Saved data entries
:::::

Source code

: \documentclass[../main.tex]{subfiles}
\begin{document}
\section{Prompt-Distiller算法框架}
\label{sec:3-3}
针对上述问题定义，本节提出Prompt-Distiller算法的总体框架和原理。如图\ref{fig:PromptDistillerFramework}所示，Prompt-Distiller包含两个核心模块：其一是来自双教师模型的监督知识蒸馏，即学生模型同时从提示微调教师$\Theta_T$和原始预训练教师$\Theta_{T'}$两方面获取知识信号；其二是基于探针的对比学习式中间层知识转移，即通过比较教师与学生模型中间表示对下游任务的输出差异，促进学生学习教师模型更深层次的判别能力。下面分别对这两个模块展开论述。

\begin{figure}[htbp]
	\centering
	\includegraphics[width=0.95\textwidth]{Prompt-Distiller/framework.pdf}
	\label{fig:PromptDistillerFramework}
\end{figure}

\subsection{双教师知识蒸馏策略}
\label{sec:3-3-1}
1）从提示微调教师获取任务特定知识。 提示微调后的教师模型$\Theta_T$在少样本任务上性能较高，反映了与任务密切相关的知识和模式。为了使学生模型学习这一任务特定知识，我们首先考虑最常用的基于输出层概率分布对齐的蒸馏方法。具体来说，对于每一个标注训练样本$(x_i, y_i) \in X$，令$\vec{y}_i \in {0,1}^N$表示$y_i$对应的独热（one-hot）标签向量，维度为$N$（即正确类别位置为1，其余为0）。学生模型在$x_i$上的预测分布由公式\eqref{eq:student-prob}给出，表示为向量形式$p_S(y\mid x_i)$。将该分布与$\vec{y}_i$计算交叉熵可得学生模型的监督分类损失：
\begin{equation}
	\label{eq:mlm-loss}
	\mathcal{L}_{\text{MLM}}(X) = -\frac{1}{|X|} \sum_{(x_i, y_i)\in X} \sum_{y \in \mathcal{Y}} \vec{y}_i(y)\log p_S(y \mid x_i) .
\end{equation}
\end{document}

:::::

#### Task
Each record must be returned in full and exactly.

#### Response to this task
Source code

: \documentclass[../main.tex]{subfiles}
\begin{document}
\section{Prompt-Distiller算法框架}
\label{sec:3-3}
针对上述问题定义，本节提出Prompt-Distiller算法的总体框架和原理。如图\ref{fig:PromptDistillerFramework}所示，Prompt-Distiller包含两个核心模块：其一是来自双教师模型的监督知识蒸馏，即学生模型同时从提示微调教师$\Theta_T$和原始预训练教师$\Theta_{T'}$两方面获取知识信号；其二是基于探针的对比学习式中间层知识转移，即通过比较教师与学生模型中间表示对下游任务的输出差异，促进学生学习教师模型更深层次的判别能力。下面分别对这两个模块展开论述。

\begin{figure}[htbp]
	\centering
	\includegraphics[width=0.95\textwidth]{Prompt-Distiller/framework.pdf}
	\label{fig:PromptDistillerFramework}
\end{figure}

\subsection{双教师知识蒸馏策略}
\label{sec:3-3-1}
1）从提示微调教师获取任务特定知识。 提示微调后的教师模型$\Theta_T$在少样本任务上性能较高，反映了与任务密切相关的知识和模式。为了使学生模型学习这一任务特定知识，我们首先考虑最常用的基于输出层概率分布对齐的蒸馏方法。具体来说，对于每一个标注训练样本$(x_i, y_i) \in X$，令$\vec{y}_i \in {0,1}^N$表示$y_i$对应的独热（one-hot）标签向量，维度为$N$（即正确类别位置为1，其余为0）。学生模型在$x_i$上的预测分布由公式\eqref{eq:student-prob}给出，表示为向量形式$p_S(y\mid x_i)$。将该分布与$\vec{y}_i$计算交叉熵可得学生模型的监督分类损失：
\begin{equation}
	\label{eq:mlm-loss}
	\mathcal{L}_{\text{MLM}}(X) = -\frac{1}{|X|} \sum_{(x_i, y_i)\in X} \sum_{y \in \mathcal{Y}} \vec{y}_i(y)\log p_S(y \mid x_i) .
\end{equation}
\end{document}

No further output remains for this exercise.